Some of the key initial concerns identified appear to include whether competing contractors engaged in illegal cover bidding or subcontracting (i.e., whether some contractors agreed to submit intentionally low bids to allow an agreed upon high bidder to win some contracts or that a high winning bidder would subcontract work to low bidders or contractors that agreed not to submit bids).
The auditor also identified a number of tendering process related defects, including a lack of appropriate controls and lack of routine analysis of bid submissions and bidding patterns. (Monitoring bidding patterns in tenders is one of the strongest means to identify potential coordination among competing bidders.)
Given this development, contractors and associations that may have been involved in criminal activities may well wish to obtain legal advice on their potential exposure and options, which may include considering whether they need to participate in the Competition Bureau’s Immunity or Leniency Programs.
And, as always, companies and associations involved in competitive tendering should ensure that they have credible and effective competition law compliance programs in place to mitigate potential risk for their everyday activities, irrespective of any particular investigation.
Overview of Bid-rigging Under the Competition Act
Section 47 of the Competition Act makes it a criminal offence for competing bidders or tenderers to enter into three types of agreements: (i) to not submit a bid or tender, (ii) withdraw a bid or tender that has already been submitted or (iii) coordinate the terms of bids or tenders submitted.

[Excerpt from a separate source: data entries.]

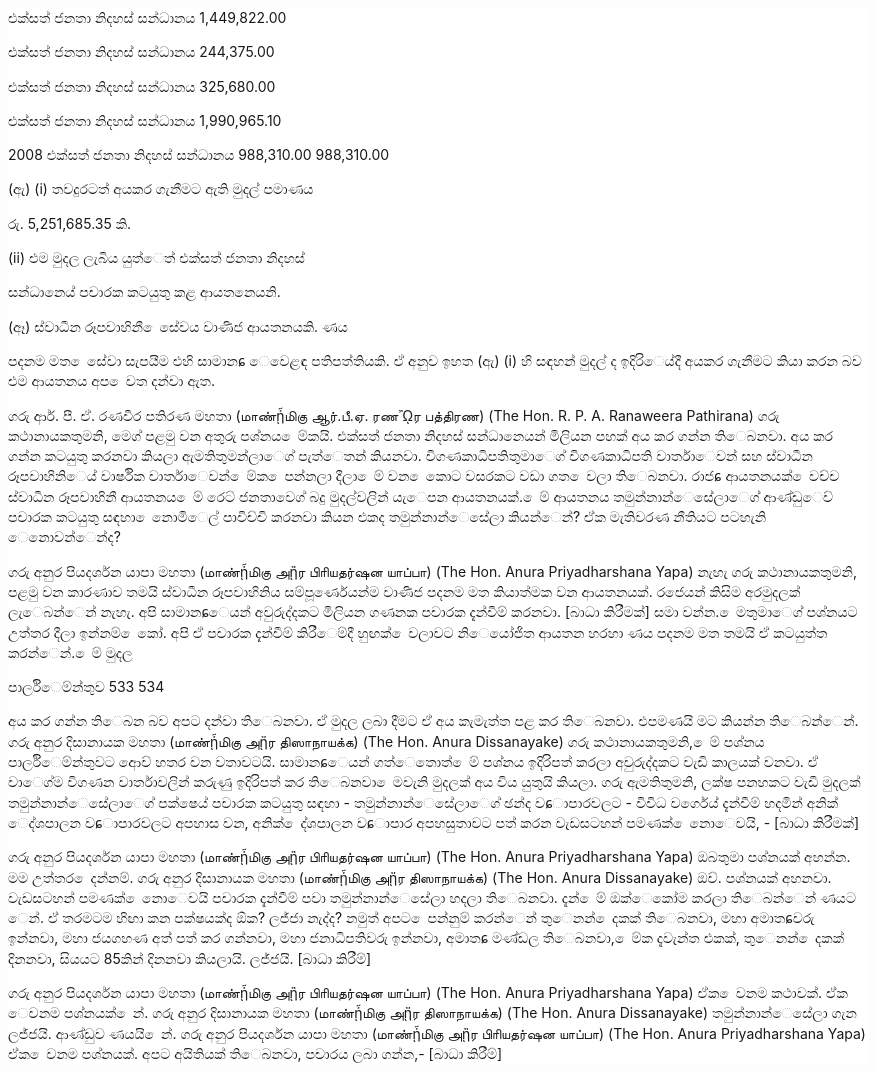 එක්සත් ජනතා නිදහස් සන්ධානය 1,449,822.00

එක්සත් ජනතා නිදහස් සන්ධානය 244,375.00

එක්සත් ජනතා නිදහස් සන්ධානය 325,680.00

එක්සත් ජනතා නිදහස් සන්ධානය 1,990,965.10

2008 එක්සත් ජනතා නිදහස් සන්ධානය 988,310.00 988,310.00

(ඇ) (i) තවදුරටත් අයකර ගැනීමට ඇති මුදල් පමාණය

රු. 5,251,685.35 කි.

(ii) එම මුදල ලැබිය යුත්ෙත් එක්සත් ජනතා නිදහස්

සන්ධානෙය් පචාරක කටයුතු කළ ආයතනෙයනි.

(ඈ) ස්වාධීන රූපවාහිනී ෙසේවය වාණිජ ආයතනයකි. ණය

පදනම මත ෙසේවා සැපයීම එහි සාමානɕ ෙවෙළඳ පතිපත්තියකි. ඒ අනුව ඉහත (ඇ) (i) හි සඳහන් මුදල් ද ඉදිරිෙය්දී අයකර ගැනීමට කියා කරන බව එම ආයතනය අප ෙවත දන්වා ඇත.

ගරු ආර්. පී. ඒ. රණවීර පතිරණ මහතා (மாண்ᾗமிகு ஆர்.பீ.ஏ. ரணᾪர பத்திரண) (The Hon. R. P. A. Ranaweera Pathirana) ගරු කථානායකතුමනි, මෙග් පළමු වන අතුරු පශ්නය ෙම්කයි. එක්සත් ජනතා නිදහස් සන්ධානෙයන් මිලියන පහක් අය කර ගන්න තිෙබනවා. අය කර ගන්න කටයුතු කරනවා කියලා ඇමතිතුමන්ලාෙග් පැත්ෙතන් කියනවා. විගණකාධිපතිතුමාෙග් විගණකාධිපති වාර්තාෙවන් සහ ස්වාධීන රූපවාහිනිෙය් වාර්ෂික වාර්තාෙවන් ෙම්ක ෙපන්නලා දීලා ෙම් වන ෙකොට වසරකට වඩා ගත ෙවලා තිෙබනවා. රාජɕ ආයතනයක් ෙවච්ච ස්වාධීන රූපවාහිනී ආයතනය ෙම් රෙට් ජනතාවෙග් බදු මුදල්වලින් යැෙපන ආයතනයක්. ෙම් ආයතනය තමුන්නාන්ෙසේලාෙග් ආණ්ඩුෙව් පචාරක කටයුතු සඳහා ෙනොමිෙල් පාවිච්චි කරනවා කියන එකද තමුන්නාන්ෙසේලා කියන්ෙන්? ඒක මැතිවරණ නීතියට පටහැනි ෙනොවන්ෙන්ද?

ගරු අනුර පියදර්ශන යාපා මහතා (மாண்ᾗமிகு அᾒர பிாியதர்ஷன யாப்பா) (The Hon. Anura Priyadharshana Yapa) නැහැ ගරු කථානායකතුමනි, පළමු වන කාරණාව තමයි ස්වාධීන රූපවාහිනිය සම්පූර්ණෙයන්ම වාණිජ පදනම මත කියාත්මක වන ආයතනයක්. රජෙයන් කිසිම අරමුදලක් ලැෙබන්ෙන් නැහැ. අපි සාමානɕෙයන් අවුරුද්දකට මිලියන ගණනක පචාරක දැන්වීම් කරනවා. [බාධා කිරීමක්] සමා වන්න. ෙමතුමාෙග් පශ්නයට උත්තර දීලා ඉන්නම් ෙකෝ. අපි ඒ පචාරක දැන්වීම් කිරීෙම්දී හුඟක් ෙවලාවට නිෙයෝජිත ආයතන හරහා ණය පදනම මත තමයි ඒ කටයුත්ත කරන්ෙන්. ෙම් මුදල

පාර්ලිෙම්න්තුව 533 534

අය කර ගන්න තිෙබන බව අපට දන්වා තිෙබනවා. ඒ මුදල ලබා දීමට ඒ අය කැමැත්ත පළ කර තිෙබනවා. එපමණයි මට කියන්න තිෙබන්ෙන්. ගරු අනුර දිසානායක මහතා (மாண்ᾗமிகு அᾔர திஸாநாயக்க) (The Hon. Anura Dissanayake) ගරු කථානායකතුමනි, ෙම් පශ්නය පාර්ලිෙම්න්තුවට ආෙව් හතර වන වතාවටයි. සාමානɕෙයන් ගත්ෙතොත් ෙම් පශ්නය ඉදිරිපත් කරලා අවුරුද්දකට වැඩි කාලයක් වනවා. ඒ වාෙග්ම විගණන වාර්තාවලින් කරුණු ඉදිරිපත් කර තිෙබනවා ෙමවැනි මුදලක් අය විය යුතුයි කියලා. ගරු ඇමතිතුමනි, ලක්ෂ පනහකට වැඩි මුදලක් තමුන්නාන්ෙසේලාෙග් පක්ෂෙය් පචාරක කටයුතු සඳහා - තමුන්නාන්ෙසේලාෙග් ඡන්ද වɕාපාරවලට - විවිධ වර්ගෙය් දැන්වීම් හදමින් අනික් ෙද්ශපාලන වɕාපාරවලට අපහාස වන, අනික් ෙද්ශපාලන වɕාපාර අපහසුතාවට පත් කරන වැඩසටහන් පමණක් ෙනොෙවයි, - [බාධා කිරීමක්]

ගරු අනුර පියදර්ශන යාපා මහතා (மாண்ᾗமிகு அᾒர பிாியதர்ஷன யாப்பா) (The Hon. Anura Priyadharshana Yapa) ඔබතුමා පශ්නයක් අහන්න. මම උත්තර ෙදන්නම්. ගරු අනුර දිසානායක මහතා (மாண்ᾗமிகு அᾔர திஸாநாயக்க) (The Hon. Anura Dissanayake) ඔව්. පශ්නයක් අහනවා. වැඩසටහන් පමණක් ෙනොෙවයි පචාරක දැන්වීම් පවා තමුන්නාන්ෙසේලා හදලා තිෙබනවා. දැන් ෙම් ඔක්ෙකෝම කරලා තිෙබන්ෙන් ණයට ෙන්. ඒ තරමටම හිඟා කන පක්ෂයක්ද ඕක? ලජ්ජා නැද්ද? නමුත් අපට ෙපන්නුම් කරන්ෙන් තුෙනන් ෙදකක් තිෙබනවා, මහා අමාතɕවරු ඉන්නවා, මහා ජයගහණ අත් පත් කර ගන්නවා, මහා ජනාධිපතිවරු ඉන්නවා, අමාතɕ මණ්ඩල තිෙබනවා, ෙම්ක දැවැන්ත එකක්, තුෙනන් ෙදකක් දිනනවා, සියයට 85කින් දිනනවා කියලායි. ලජ්ජයි. [බාධා කිරීම්]

ගරු අනුර පියදර්ශන යාපා මහතා (மாண்ᾗமிகு அᾒர பிாியதர்ஷன யாப்பா) (The Hon. Anura Priyadharshana Yapa) ඒක ෙවනම කථාවක්. ඒක ෙවනම පශ්නයක් ෙන්. ගරු අනුර දිසානායක මහතා (மாண்ᾗமிகு அᾔர திஸாநாயக்க) (The Hon. Anura Dissanayake) තමුන්නාන්ෙසේලා ගැන ලජ්ජයි. ආණ්ඩුව ණයයි ෙන්. ගරු අනුර පියදර්ශන යාපා මහතා (மாண்ᾗமிகு அᾒர பிாியதர்ஷன யாப்பா) (The Hon. Anura Priyadharshana Yapa) ඒක ෙවනම පශ්නයක්. අපට අයිතියක් තිෙබනවා, පචාරය ලබා ගන්න,- [බාධා කිරීම්]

In Canada bid-rigging is “per se” illegal in that no anti-competitive effects on a relevant market needs to be established to make out the offence. Like other Canadian criminal law competition offences, however, like conspiracy under section 45, all of the elements need to be established on a criminal burden of proof – i.e., beyond a reasonable doubt.
Some common types of bid-rigging that can violate the criminal bid-rigging provisions of the Act include:
“Cover”, “courtesy” or “complementary” bidding: Some firms submit bids that are too high to be accepted, or with terms that are unacceptable to the party calling for bids, to protect an agreed upon low bidder.
Bid suppression: One or more bidders that would otherwise bid agree to refrain from bidding or withdraw a previously made bid.
Bid rotation: All parties submit bids but take turns being the low bidder according to a systematic or rotating basis.
Market division: Suppliers agree not to compete in designated geographic areas or for specified customers.
Subcontracting: Parties that agree not to submit a bid or submit a losing bid are awarded subcontracts or supply agreements from the successful low bidder.